Forum for Science, Industry and Business

Sponsored by:     3M 
Search our Site:


Biological clock more influenced by temperature than light


’The brain’s Timex’

Getting over jet lag may be as simple as changing the temperature --your brain temperature, that is.

That’s a theory proposed by Erik Herzog, Ph.D. assistant professor of biology in Arts & Sciences at Washington University in St. Louis. Herzog has found that the biological clocks of rats and mice respond directly to temperature changes.
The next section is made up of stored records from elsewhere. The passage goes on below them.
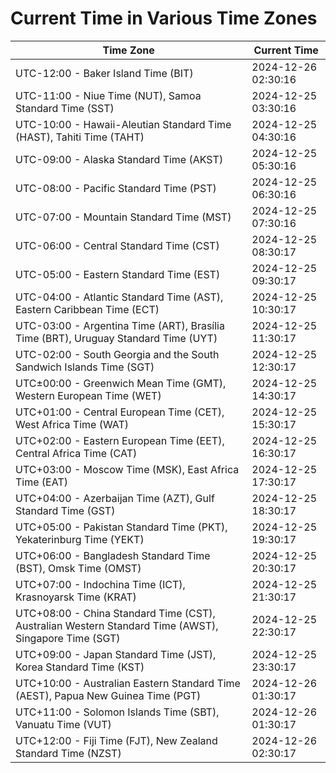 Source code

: # Current Time in Various Time Zones

| Time Zone | Current Time |
|-----------|--------------|
| UTC-12:00 - Baker Island Time (BIT) | 2024-12-26 02:30:16 |
| UTC-11:00 - Niue Time (NUT), Samoa Standard Time (SST) | 2024-12-25 03:30:16 |
| UTC-10:00 - Hawaii-Aleutian Standard Time (HAST), Tahiti Time (TAHT) | 2024-12-25 04:30:16 |
| UTC-09:00 - Alaska Standard Time (AKST) | 2024-12-25 05:30:16 |
| UTC-08:00 - Pacific Standard Time (PST) | 2024-12-25 06:30:16 |
| UTC-07:00 - Mountain Standard Time (MST) | 2024-12-25 07:30:16 |
| UTC-06:00 - Central Standard Time (CST) | 2024-12-25 08:30:17 |
| UTC-05:00 - Eastern Standard Time (EST) | 2024-12-25 09:30:17 |
| UTC-04:00 - Atlantic Standard Time (AST), Eastern Caribbean Time (ECT) | 2024-12-25 10:30:17 |
| UTC-03:00 - Argentina Time (ART), Brasília Time (BRT), Uruguay Standard Time (UYT) | 2024-12-25 11:30:17 |
| UTC-02:00 - South Georgia and the South Sandwich Islands Time (SGT) | 2024-12-25 12:30:17 |
| UTC±00:00 - Greenwich Mean Time (GMT), Western European Time (WET) | 2024-12-25 14:30:17 |
| UTC+01:00 - Central European Time (CET), West Africa Time (WAT) | 2024-12-25 15:30:17 |
| UTC+02:00 - Eastern European Time (EET), Central Africa Time (CAT) | 2024-12-25 16:30:17 |
| UTC+03:00 - Moscow Time (MSK), East Africa Time (EAT) | 2024-12-25 17:30:17 |
| UTC+04:00 - Azerbaijan Time (AZT), Gulf Standard Time (GST) | 2024-12-25 18:30:17 |
| UTC+05:00 - Pakistan Standard Time (PKT), Yekaterinburg Time (YEKT) | 2024-12-25 19:30:17 |
| UTC+06:00 - Bangladesh Standard Time (BST), Omsk Time (OMST) | 2024-12-25 20:30:17 |
| UTC+07:00 - Indochina Time (ICT), Krasnoyarsk Time (KRAT) | 2024-12-25 21:30:17 |
| UTC+08:00 - China Standard Time (CST), Australian Western Standard Time (AWST), Singapore Time (SGT) | 2024-12-25 22:30:17 |
| UTC+09:00 - Japan Standard Time (JST), Korea Standard Time (KST) | 2024-12-25 23:30:17 |
| UTC+10:00 - Australian Eastern Standard Time (AEST), Papua New Guinea Time (PGT) | 2024-12-26 01:30:17 |
| UTC+11:00 - Solomon Islands Time (SBT), Vanuatu Time (VUT) | 2024-12-26 01:30:17 |
| UTC+12:00 - Fiji Time (FJT), New Zealand Standard Time (NZST) | 2024-12-26 02:30:17 |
Biological clocks, which drive circadian rhythms, are found in almost every living organism. In mammals, including humans, these clocks are responsible for 24-hour cycles in alertness and hormone levels, for instance. The control panel for these daily rhythms is the suprachiasmatic nucleus (SCN), otherwise known as "the brain’s Timex." The SCN, located above the roof of the mouth in the hypothalamus, is normally synchronized to local time by light signals carried down the optic nerves. Herzog worked directly with mice SCN cells located in vitro, grown in a dish.

"We found that we can rapidly change the phase of the pacemaker. We can shift its timing to a new time zone," said Herzog. "This paper shows for the first time that we can take control of the clock in a dish. We can tell it what time we want it to think it is."

Herzog’s findings were recently published in the Journal of Neurophysiology.. His work was funded by the National Institute of Mental Health.

The findings have significant future implications. If brain temperature can be controlled, travellers might never have to deal with jet lag again. Shifting to a new time zone might be accomplished with relative ease.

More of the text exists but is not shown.